* _Instructions for the task_:
Scan the entries below for the string "bounded" and copy every line where it turns up.
== Given records
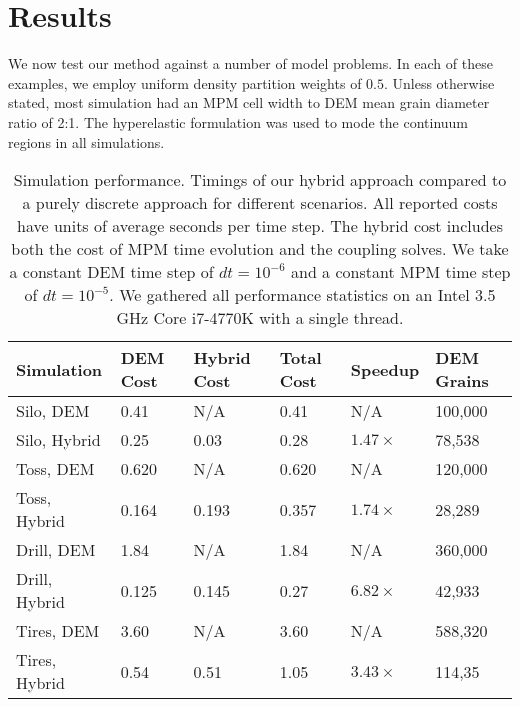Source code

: \chapter{Results} \label{sec:results}
We now test our method against a number of model problems. In each of these examples, we employ uniform density
partition weights of $0.5$. Unless otherwise stated, most simulation had an MPM cell width to DEM mean grain diameter ratio of 2:1. The hyperelastic formulation was used to mode the continuum regions in all simulations. 


\begin{table}
  \begin{tabular}{llllll}
      \hline
      \textbf{Simulation} & \textbf{DEM Cost} & \textbf{Hybrid Cost} & \textbf{Total Cost} & \textbf{Speedup} & \textbf{DEM Grains}\\
      \hline
      Silo, DEM    & 0.41 & N/A & 0.41 & N/A  & 100,000\\
      Silo, Hybrid & 0.25 & 0.03 & 0.28 & $1.47\times$ & 78,538\\
      \hline
      Toss, DEM    & 0.620 & N/A & 0.620 & N/A  & 120,000\\
      Toss, Hybrid & 0.164 & 0.193 & 0.357 & $1.74\times$ & 28,289\\
      \hline
      Drill, DEM    & 1.84  & N/A  & 1.84  & N/A & 360,000\\
      Drill, Hybrid & 0.125 & 0.145 & 0.27 & $6.82\times$ & 42,933\\
      \hline
      Tires, DEM    & 3.60 & N/A & 3.60 & N/A  & 588,320\\
      Tires, Hybrid & 0.54 & 0.51 & 1.05 & $3.43\times$ & 114,35\\
      \hline
  \end{tabular}
  \vspace{0.2cm}
  \caption{Simulation performance. Timings of our hybrid approach compared to a purely discrete approach for different scenarios. All reported costs have units of average seconds per time step. The hybrid cost includes both the cost of MPM time evolution and the coupling solves. We take a constant DEM time step of $dt=10^{-6}$ and a constant MPM time step of $dt=10^{-5}$. We gathered all performance statistics on an Intel 3.5 GHz Core i7-4770K with a single thread.} \label{tbl:speedup}
\end{table}

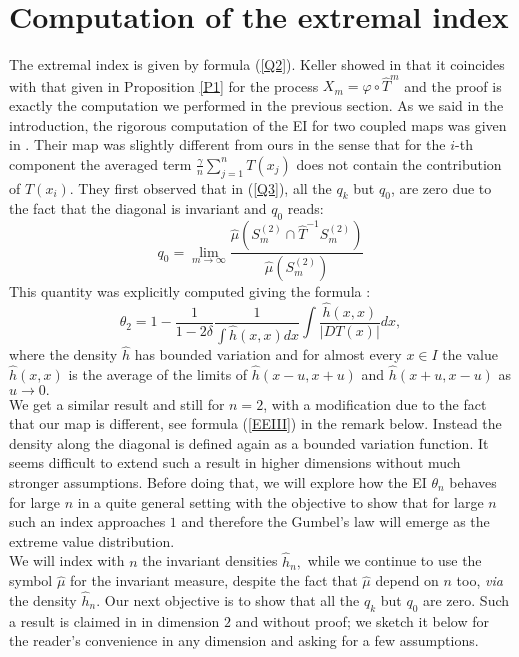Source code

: \documentclass[12pt,reqno,a4paper]{amsart}
\let\phi\varphi
\newcommand{\T}{{\mathcal{T}}}
\def\T{\hat{T}}
\begin{document}
\section{Computation of the extremal index}
The extremal index is given by formula (\ref{Q2}). Keller showed in \cite {KE} that it coincides with that given in Proposition \ref{P1} for the process $X_m=\phi\circ\hat{T}^m$ and the proof is exactly the computation we performed in the previous section.   As we said in the introduction, the rigorous computation of the EI for two coupled maps was given in \cite{CG}. Their map was slightly different from ours in the sense that for the $i$-th component the averaged  term $\frac{\gamma}{n}\sum_{j=1}^n T(x_j)$ does not contain the contribution of $T(x_i).$ They first observed that in (\ref{Q3}), all the $q_k$  but $q_0$, are zero due to the fact that the diagonal is invariant and $q_0$ reads:
\begin{equation}\label{q0}
q_0=\lim_{m\rightarrow \infty}\frac{\hat{\mu}(S^{(2)}_m\cap \T^{-1}S^{(2)}_m)}{\hat{\mu}(S^{(2)}_m)}
\end{equation}
This quantity  was explicitly computed  giving the formula \cite{CG}:
$$
            \theta_2=1-\frac{1}{1-2\delta}\frac{1}{\int \hat{h}(x,x)  dx}\int \frac{\hat{h}(x,x)}{|DT(x)|}dx,
            $$
where the density $\hat{h}$ has bounded variation and  for almost every $x\in I$ the
  value $\hat{h}(x, x)$ is the average of the limits of $\hat{h}(x-u, x+u)$ and $\hat{h}(x + u, x-u)$ as $u\rightarrow 0.$ \\

 We get a similar result  and still for $n=2$, with a modification due to the fact that
our map is different, see formula (\ref{EEIII}) in the remark below. Instead   the density along the diagonal is defined again as a bounded variation function.
It seems difficult to extend such a result in higher dimensions without
 much stronger assumptions. Before doing that, we will explore how the EI
 $\theta_n$ behaves for large $n$ in a quite general setting with the
 objective to show that for large $n$ such an index approaches $1$ and therefore
 the Gumbel's law will emerge as the extreme value distribution.
 \\We will  index with $n$ the invariant densities  $\hat{h}_n,$
   while we continue to use the symbol $\hat{\mu}$ for the invariant measure,
    despite the fact that $\hat{\mu}$ depend on $n$ too, {\em via} the density $\hat{h}_n.$
Our next objective is to show that all the $q_k$ but $q_0$ are zero. Such a result is
    claimed in \cite{CG} in dimension $2$ and  without proof; we sketch it  below for the reader's convenience in any dimension and asking for a few assumptions.
\end{document}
====
* _Answer_:
where the density $\hat{h}$ has bounded variation and  for almost every $x\in I$ the
our map is different, see formula (\ref{EEIII}) in the remark below. Instead   the density along the diagonal is defined again as a bounded variation function.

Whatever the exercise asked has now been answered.